> [Work instruction]
Render every line of the data exactly as written, and leave out the pictures.

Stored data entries
Content starts

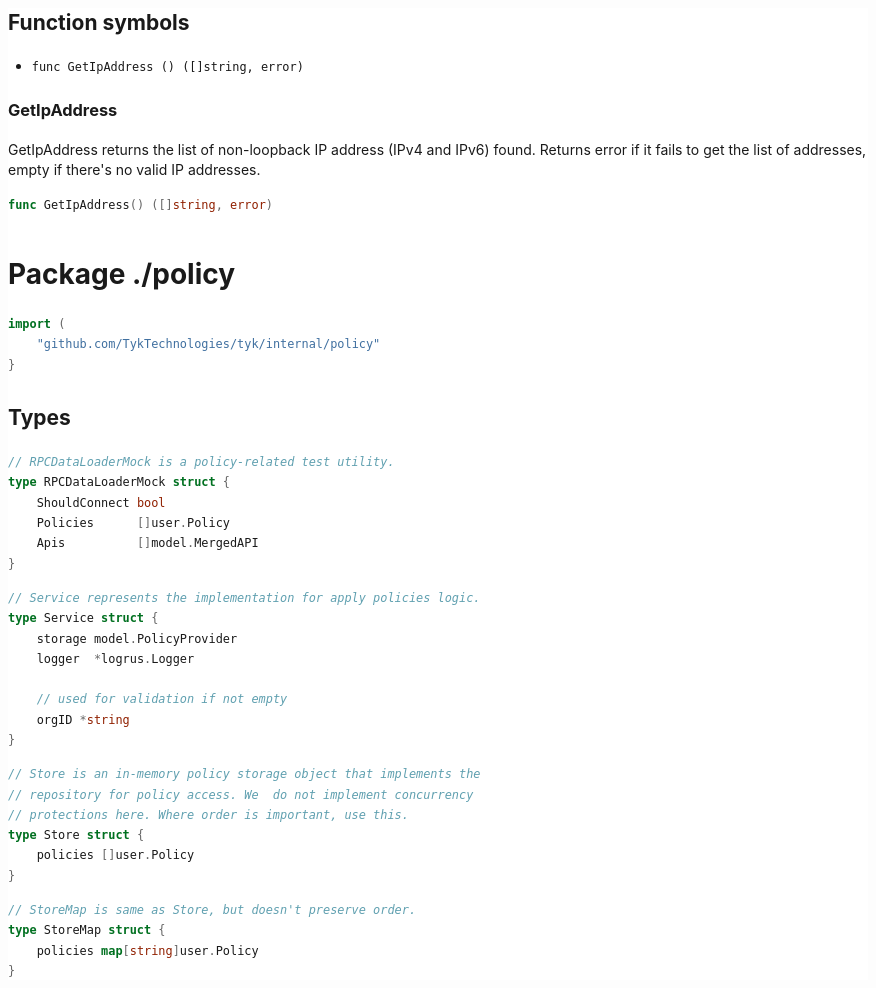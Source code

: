 ## Function symbols

- `func GetIpAddress () ([]string, error)`

### GetIpAddress

GetIpAddress returns the list of non-loopback IP address (IPv4 and IPv6) found. Returns error if it fails to get the list of addresses, empty if there's no valid IP addresses.

```go
func GetIpAddress() ([]string, error)
```

# Package ./policy

```go
import (
	"github.com/TykTechnologies/tyk/internal/policy"
}
```

## Types

```go
// RPCDataLoaderMock is a policy-related test utility.
type RPCDataLoaderMock struct {
	ShouldConnect bool
	Policies      []user.Policy
	Apis          []model.MergedAPI
}
```

```go
// Service represents the implementation for apply policies logic.
type Service struct {
	storage model.PolicyProvider
	logger  *logrus.Logger

	// used for validation if not empty
	orgID *string
}
```

```go
// Store is an in-memory policy storage object that implements the
// repository for policy access. We  do not implement concurrency
// protections here. Where order is important, use this.
type Store struct {
	policies []user.Policy
}
```

```go
// StoreMap is same as Store, but doesn't preserve order.
type StoreMap struct {
	policies map[string]user.Policy
}
```
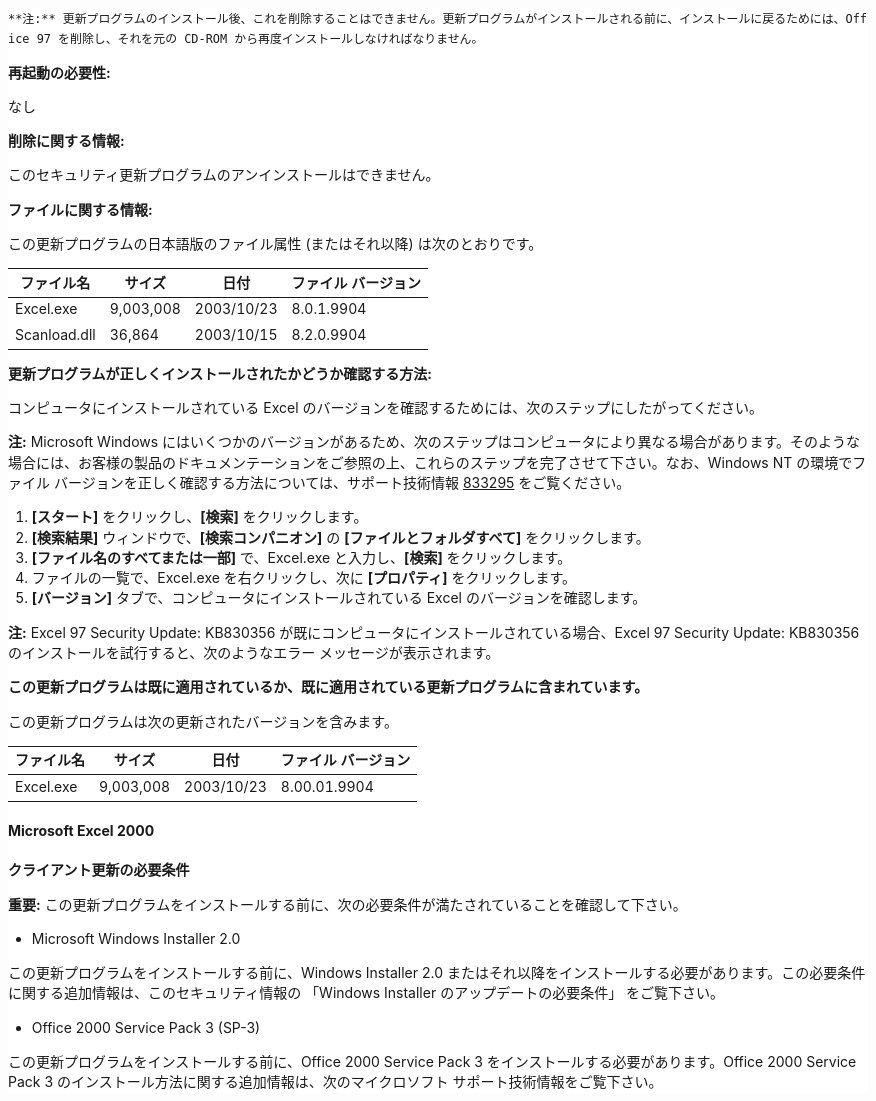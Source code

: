     **注:** 更新プログラムのインストール後、これを削除することはできません。更新プログラムがインストールされる前に、インストールに戻るためには、Office 97 を削除し、それを元の CD-ROM から再度インストールしなければなりません。

**再起動の必要性:**

なし

**削除に関する情報:**

このセキュリティ更新プログラムのアンインストールはできません。

**ファイルに関する情報:**

この更新プログラムの日本語版のファイル属性 (またはそれ以降) は次のとおりです。

| ファイル名   | サイズ    | 日付       | ファイル バージョン |
|--------------|-----------|------------|---------------------|
| Excel.exe    | 9,003,008 | 2003/10/23 | 8.0.1.9904          |
| Scanload.dll | 36,864    | 2003/10/15 | 8.2.0.9904          |

**更新プログラムが正しくインストールされたかどうか確認する方法:**

コンピュータにインストールされている Excel のバージョンを確認するためには、次のステップにしたがってください。

**注:** Microsoft Windows にはいくつかのバージョンがあるため、次のステップはコンピュータにより異なる場合があります。そのような場合には、お客様の製品のドキュメンテーションをご参照の上、これらのステップを完了させて下さい。なお、Windows NT の環境でファイル バージョンを正しく確認する方法については、サポート技術情報 [833295](http://support.microsoft.com/kb/833295) をご覧ください。

1.  **\[スタート\]** をクリックし、**\[検索\]** をクリックします。
2.  **\[検索結果\]** ウィンドウで、**\[検索コンパニオン\]** の **\[ファイルとフォルダすべて\]** をクリックします。
3.  **\[ファイル名のすべてまたは一部\]** で、Excel.exe と入力し、**\[検索\]** をクリックします。
4.  ファイルの一覧で、Excel.exe を右クリックし、次に **\[プロパティ\]** をクリックします。
5.  **\[バージョン\]** タブで、コンピュータにインストールされている Excel のバージョンを確認します。

**注:** Excel 97 Security Update: KB830356 が既にコンピュータにインストールされている場合、Excel 97 Security Update: KB830356 のインストールを試行すると、次のようなエラー メッセージが表示されます。

**この更新プログラムは既に適用されているか、既に適用されている更新プログラムに含まれています。**

この更新プログラムは次の更新されたバージョンを含みます。

| ファイル名 | サイズ    | 日付       | ファイル バージョン |
|------------|-----------|------------|---------------------|
| Excel.exe  | 9,003,008 | 2003/10/23 | 8.00.01.9904        |

#### Microsoft Excel 2000

**クライアント更新の必要条件**

**重要:** この更新プログラムをインストールする前に、次の必要条件が満たされていることを確認して下さい。

-   Microsoft Windows Installer 2.0

この更新プログラムをインストールする前に、Windows Installer 2.0 またはそれ以降をインストールする必要があります。この必要条件に関する追加情報は、このセキュリティ情報の 「Windows Installer のアップデートの必要条件」 をご覧下さい。

-   Office 2000 Service Pack 3 (SP-3)

この更新プログラムをインストールする前に、Office 2000 Service Pack 3 をインストールする必要があります。Office 2000 Service Pack 3 のインストール方法に関する追加情報は、次のマイクロソフト サポート技術情報をご覧下さい。
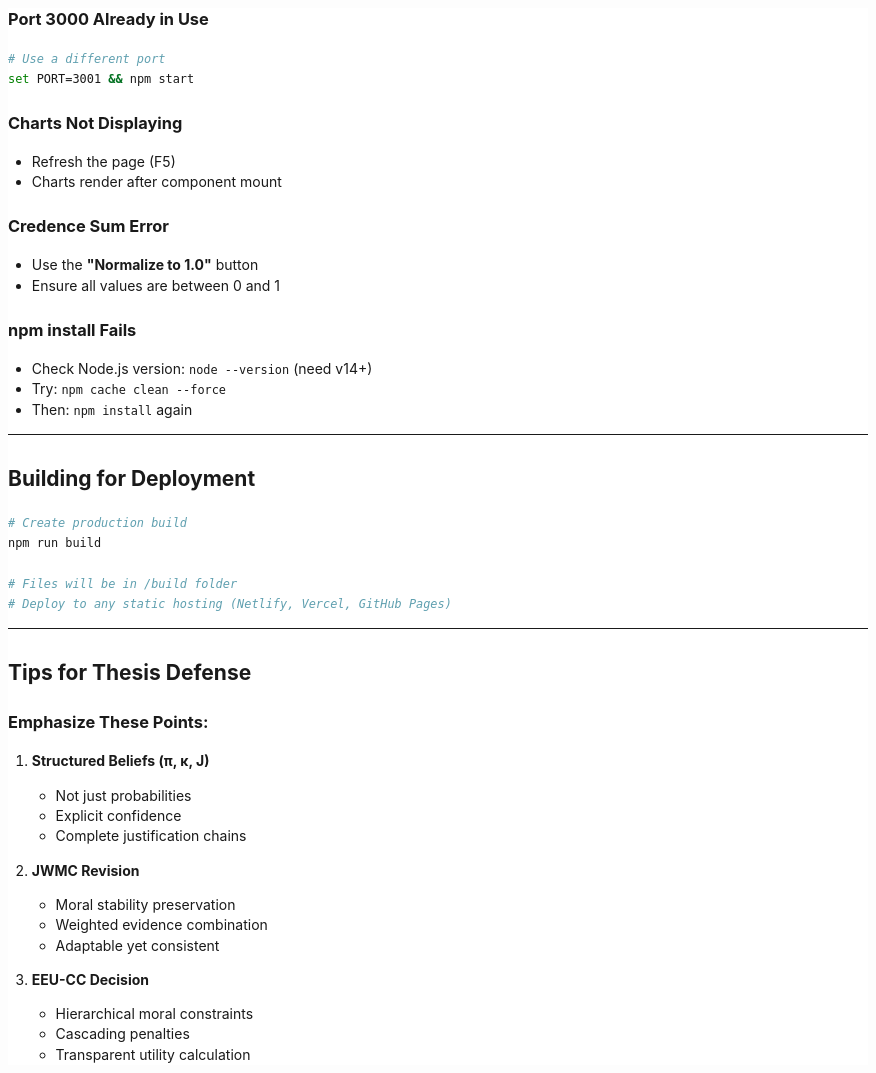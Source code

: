 ### Port 3000 Already in Use
```bash
# Use a different port
set PORT=3001 && npm start
```

### Charts Not Displaying
- Refresh the page (F5)
- Charts render after component mount

### Credence Sum Error
- Use the **"Normalize to 1.0"** button
- Ensure all values are between 0 and 1

### npm install Fails
- Check Node.js version: `node --version` (need v14+)
- Try: `npm cache clean --force`
- Then: `npm install` again

---

## Building for Deployment

```bash
# Create production build
npm run build

# Files will be in /build folder
# Deploy to any static hosting (Netlify, Vercel, GitHub Pages)
```

---

## Tips for Thesis Defense

### Emphasize These Points:

1. **Structured Beliefs (π, κ, J)**
   - Not just probabilities
   - Explicit confidence
   - Complete justification chains

2. **JWMC Revision**
   - Moral stability preservation
   - Weighted evidence combination
   - Adaptable yet consistent

3. **EEU-CC Decision**
   - Hierarchical moral constraints
   - Cascading penalties
   - Transparent utility calculation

Content ends

> [Expected output]
Source code

: ## Function symbols

- `func GetIpAddress () ([]string, error)`

### GetIpAddress

GetIpAddress returns the list of non-loopback IP address (IPv4 and IPv6) found. Returns error if it fails to get the list of addresses, empty if there's no valid IP addresses.

```go
func GetIpAddress() ([]string, error)
```

# Package ./policy

```go
import (
	"github.com/TykTechnologies/tyk/internal/policy"
}
```

## Types

```go
// RPCDataLoaderMock is a policy-related test utility.
type RPCDataLoaderMock struct {
	ShouldConnect bool
	Policies      []user.Policy
	Apis          []model.MergedAPI
}
```

```go
// Service represents the implementation for apply policies logic.
type Service struct {
	storage model.PolicyProvider
	logger  *logrus.Logger

	// used for validation if not empty
	orgID *string
}
```

```go
// Store is an in-memory policy storage object that implements the
// repository for policy access. We  do not implement concurrency
// protections here. Where order is important, use this.
type Store struct {
	policies []user.Policy
}
```

```go
// StoreMap is same as Store, but doesn't preserve order.
type StoreMap struct {
	policies map[string]user.Policy
}
```
Source code

:     **注:** 更新プログラムのインストール後、これを削除することはできません。更新プログラムがインストールされる前に、インストールに戻るためには、Office 97 を削除し、それを元の CD-ROM から再度インストールしなければなりません。

**再起動の必要性:**

なし

**削除に関する情報:**

このセキュリティ更新プログラムのアンインストールはできません。

**ファイルに関する情報:**

この更新プログラムの日本語版のファイル属性 (またはそれ以降) は次のとおりです。

| ファイル名   | サイズ    | 日付       | ファイル バージョン |
|--------------|-----------|------------|---------------------|
| Excel.exe    | 9,003,008 | 2003/10/23 | 8.0.1.9904          |
| Scanload.dll | 36,864    | 2003/10/15 | 8.2.0.9904          |

**更新プログラムが正しくインストールされたかどうか確認する方法:**

コンピュータにインストールされている Excel のバージョンを確認するためには、次のステップにしたがってください。

**注:** Microsoft Windows にはいくつかのバージョンがあるため、次のステップはコンピュータにより異なる場合があります。そのような場合には、お客様の製品のドキュメンテーションをご参照の上、これらのステップを完了させて下さい。なお、Windows NT の環境でファイル バージョンを正しく確認する方法については、サポート技術情報 [833295](http://support.microsoft.com/kb/833295) をご覧ください。

1.  **\[スタート\]** をクリックし、**\[検索\]** をクリックします。
2.  **\[検索結果\]** ウィンドウで、**\[検索コンパニオン\]** の **\[ファイルとフォルダすべて\]** をクリックします。
3.  **\[ファイル名のすべてまたは一部\]** で、Excel.exe と入力し、**\[検索\]** をクリックします。
4.  ファイルの一覧で、Excel.exe を右クリックし、次に **\[プロパティ\]** をクリックします。
5.  **\[バージョン\]** タブで、コンピュータにインストールされている Excel のバージョンを確認します。

**注:** Excel 97 Security Update: KB830356 が既にコンピュータにインストールされている場合、Excel 97 Security Update: KB830356 のインストールを試行すると、次のようなエラー メッセージが表示されます。

**この更新プログラムは既に適用されているか、既に適用されている更新プログラムに含まれています。**

この更新プログラムは次の更新されたバージョンを含みます。

| ファイル名 | サイズ    | 日付       | ファイル バージョン |
|------------|-----------|------------|---------------------|
| Excel.exe  | 9,003,008 | 2003/10/23 | 8.00.01.9904        |

#### Microsoft Excel 2000

**クライアント更新の必要条件**

**重要:** この更新プログラムをインストールする前に、次の必要条件が満たされていることを確認して下さい。

-   Microsoft Windows Installer 2.0

この更新プログラムをインストールする前に、Windows Installer 2.0 またはそれ以降をインストールする必要があります。この必要条件に関する追加情報は、このセキュリティ情報の 「Windows Installer のアップデートの必要条件」 をご覧下さい。

-   Office 2000 Service Pack 3 (SP-3)

この更新プログラムをインストールする前に、Office 2000 Service Pack 3 をインストールする必要があります。Office 2000 Service Pack 3 のインストール方法に関する追加情報は、次のマイクロソフト サポート技術情報をご覧下さい。
Source code

: ### Port 3000 Already in Use
```bash
# Use a different port
set PORT=3001 && npm start
```

### Charts Not Displaying
- Refresh the page (F5)
- Charts render after component mount

### Credence Sum Error
- Use the **"Normalize to 1.0"** button
- Ensure all values are between 0 and 1

### npm install Fails
- Check Node.js version: `node --version` (need v14+)
- Try: `npm cache clean --force`
- Then: `npm install` again

---

## Building for Deployment

```bash
# Create production build
npm run build

# Files will be in /build folder
# Deploy to any static hosting (Netlify, Vercel, GitHub Pages)
```

---

## Tips for Thesis Defense

### Emphasize These Points:

1. **Structured Beliefs (π, κ, J)**
   - Not just probabilities
   - Explicit confidence
   - Complete justification chains

2. **JWMC Revision**
   - Moral stability preservation
   - Weighted evidence combination
   - Adaptable yet consistent

3. **EEU-CC Decision**
   - Hierarchical moral constraints
   - Cascading penalties
   - Transparent utility calculation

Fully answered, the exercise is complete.